In the main Loop(), we use the Serial port to monitor the status of the Si5351, using a method to update a public struct which holds the status bits:

si5351.update_status();
Serial.print("SYS_INIT: ");
Serial.print(si5351.dev_status.SYS_INIT);
Serial.print("  LOL_A: ");
Serial.print(si5351.dev_status.LOL_A);
Serial.print("  LOL_B: ");
Serial.print(si5351.dev_status.LOL_B);
Serial.print("  LOS: ");
Serial.print(si5351.dev_status.LOS);
Serial.print("  REVID: ");
Serial.println(si5351.dev_status.REVID);

When the synthesizers are locked and the Si5351 is working correctly, you'll see an output similar to this one (the REVID may be different):

SYS_INIT: 0  LOL_A: 0  LOL_B: 0  LOS: 0  REVID: 3

The nominal status for each of those flags is a 0. When the program indicates 1, there may be a reference clock problem, tuning problem, or some kind of other issue. (Note that it may take the Si5351 a bit of time to return the proper status flags, so in program initialization issue update_status() and then give the Si5351 a few hundred milliseconds to initialize before querying the status flags again.)

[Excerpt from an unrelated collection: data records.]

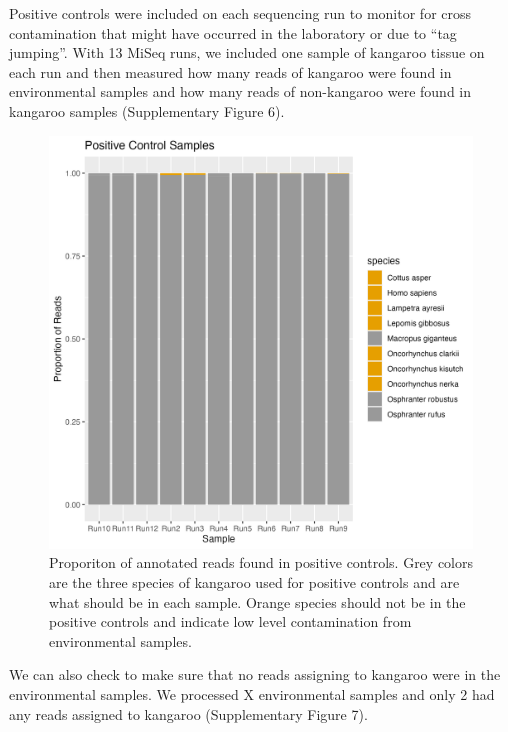 \documentclass[
]{article}
\begin{document}
Positive controls were included on each sequencing run to monitor for
cross contamination that might have occurred in the laboratory or due to
``tag jumping''. With 13 MiSeq runs, we included one sample of kangaroo
tissue on each run and then measured how many reads of kangaroo were
found in environmental samples and how many reads of non-kangaroo were
found in kangaroo samples (Supplementary Figure 6).

\begin{figure}
\centering
\includegraphics{../Output/SupplementalFigures/check_controls.png}
\caption{Proporiton of annotated reads found in positive controls. Grey
colors are the three species of kangaroo used for positive controls and
are what should be in each sample. Orange species should not be in the
positive controls and indicate low level contamination from
environmental samples.}
\end{figure}

We can also check to make sure that no reads assigning to kangaroo were
in the environmental samples. We processed X environmental samples and
only 2 had any reads assigned to kangaroo (Supplementary Figure 7).
\end{document}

A Brief Word about the Si5351 Architecture

The Si5351 10 MSOP consists of two main stages: two PLLs which are locked to the reference oscillator (a 25/27 MHz crystal) and which can be set from 600 to 900 MHz, and the output (multisynth) clocks which are locked to a PLL of choice and can be set from 500 kHz to 200 MHz (per the datasheet, although it does seem to be possible to set an output up to 225 MHz).

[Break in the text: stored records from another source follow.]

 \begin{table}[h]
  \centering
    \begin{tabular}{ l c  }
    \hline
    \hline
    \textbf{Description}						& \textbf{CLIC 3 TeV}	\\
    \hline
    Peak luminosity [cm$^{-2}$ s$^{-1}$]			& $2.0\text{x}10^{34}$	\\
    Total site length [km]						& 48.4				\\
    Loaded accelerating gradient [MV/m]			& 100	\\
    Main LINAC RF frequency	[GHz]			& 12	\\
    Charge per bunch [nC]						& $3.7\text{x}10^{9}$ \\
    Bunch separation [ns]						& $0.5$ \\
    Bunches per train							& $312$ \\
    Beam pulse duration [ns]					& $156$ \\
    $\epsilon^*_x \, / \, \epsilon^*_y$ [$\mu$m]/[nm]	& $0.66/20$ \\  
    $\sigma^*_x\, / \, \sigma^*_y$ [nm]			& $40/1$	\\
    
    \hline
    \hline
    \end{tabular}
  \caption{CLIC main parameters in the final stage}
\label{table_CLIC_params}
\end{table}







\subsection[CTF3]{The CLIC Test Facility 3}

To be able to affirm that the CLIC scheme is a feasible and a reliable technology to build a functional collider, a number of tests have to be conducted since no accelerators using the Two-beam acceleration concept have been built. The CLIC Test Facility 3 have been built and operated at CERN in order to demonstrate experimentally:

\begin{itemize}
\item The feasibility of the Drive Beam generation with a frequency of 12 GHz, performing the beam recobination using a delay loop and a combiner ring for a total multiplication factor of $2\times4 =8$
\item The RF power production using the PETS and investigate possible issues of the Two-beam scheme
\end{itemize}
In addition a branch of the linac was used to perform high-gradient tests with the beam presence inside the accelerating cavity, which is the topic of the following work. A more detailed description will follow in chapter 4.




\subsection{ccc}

This library makes PLL assignments based on ease of use. They can be changed manually if needed, although that can introduce complications (see Manually Selecting a PLL Frequency below).

Setting the Output Frequency

As indicated above, the library accepts and indicates clock and PLL frequencies in units of 0.01 Hz, as an unsigned long long variable type (or uint64_t). When entering literal values, append ULL to make an explicit unsigned long long number to ensure proper tuning. Since many applications won't require sub-Hertz tuning, you may wish to use an unsigned long (or uint32_t) variable to hold your tune frequency, then scale it up by multiplying by 100ULL before passing it to the set_freq() method.

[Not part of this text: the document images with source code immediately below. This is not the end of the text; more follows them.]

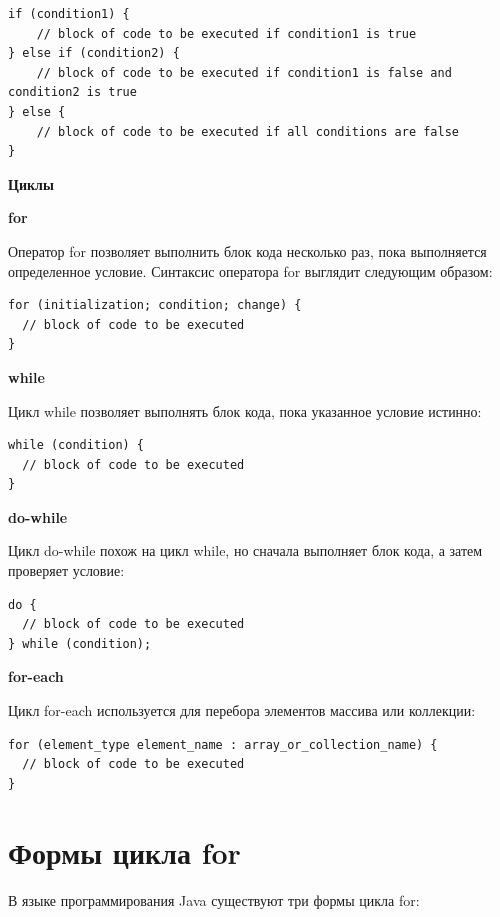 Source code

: \begin{lstlisting}
if (condition1) {
    // block of code to be executed if condition1 is true
} else if (condition2) {
    // block of code to be executed if condition1 is false and condition2 is true
} else {
    // block of code to be executed if all conditions are false
}
\end{lstlisting}

\textbf{Циклы}

\textbf{for}

Оператор for позволяет выполнить блок кода несколько раз, пока выполняется определенное условие. Синтаксис оператора for выглядит следующим образом:

\begin{lstlisting}
for (initialization; condition; change) {
  // block of code to be executed
}
\end{lstlisting}

\textbf{while}

Цикл while позволяет выполнять блок кода, пока указанное условие истинно:

\begin{lstlisting}
while (condition) {
  // block of code to be executed
}
\end{lstlisting}

\textbf{do-while}

Цикл do-while похож на цикл while, но сначала выполняет блок кода, а затем проверяет условие:

\begin{lstlisting}
do {
  // block of code to be executed
} while (condition);
\end{lstlisting}

\textbf{for-each}

Цикл for-each используется для перебора элементов массива или коллекции:

\begin{lstlisting}
for (element_type element_name : array_or_collection_name) {
  // block of code to be executed
}
\end{lstlisting}

\section{Формы цикла for}

В языке программирования Java существуют три формы цикла for:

Using the set_freq() method is the easiest way to use the library and gives you a wide range of tuning options, but has some constraints in its usage. Outputs CLK0 through CLK5 by default are all locked to PLLA while CLK6 and CLK7 are locked to PLLB. Due to the nature of the Si5351 architecture, there may only be one CLK output among those sharing a PLL which may be set greater than 100 MHz (actually specified at 112.5 MHz by SiLabs, but stability issues have been found at the upper end). Therefore, once one CLK output has been set above 100 MHz, no more CLKs on the same PLL will be allowed to be set greater than 100 MHz (unless the one which is already set is changed to a frequency below this threshold).

If the above constraints are not suitable, you need glitch-free tuning, or you are counting on multiple clocks being locked to the same reference, you may set the PLL frequency manually then make clock reference assignments to either of the PLLs.

Manually Selecting a PLL Frequency

Instead of letting the library choose a PLL frequency for your chosen output frequency, you can choose it yourself in the set_freq_manual() method. This method is similar to set_freq(), but the second argument is the desired PLL frequency:

si5351.set_freq_manual(19800000000ULL, 79200000000ULL, SI5351_CLK0);

If you use this method (or the other methods to tweak the PLL and multisynth settings manually), it is very important to remember that the library will no longer properly track the PLL and multisynth settings and that you alone will be responsible for keeping the synths tuned properly. Strange things can happen to your other outputs if they are already in use. Be sure to read the Si5351 datasheet and Silicon Labs AN619 before doing this so that you understand what you are doing.

When you are setting the PLL manually you need to be mindful of the limits of the IC. The multisynth (MS0 through MS5) is a fractional PLL, with limits described in AN619 as:

Valid Multisynth divider ratios are 4, 6, 8, and any fractional value between 8 + 1/1,048,575 and 900 + 0/1. This means that if any output is greater than 112.5 MHz (900 MHz/8), then this output frequency sets one of the VCO frequencies.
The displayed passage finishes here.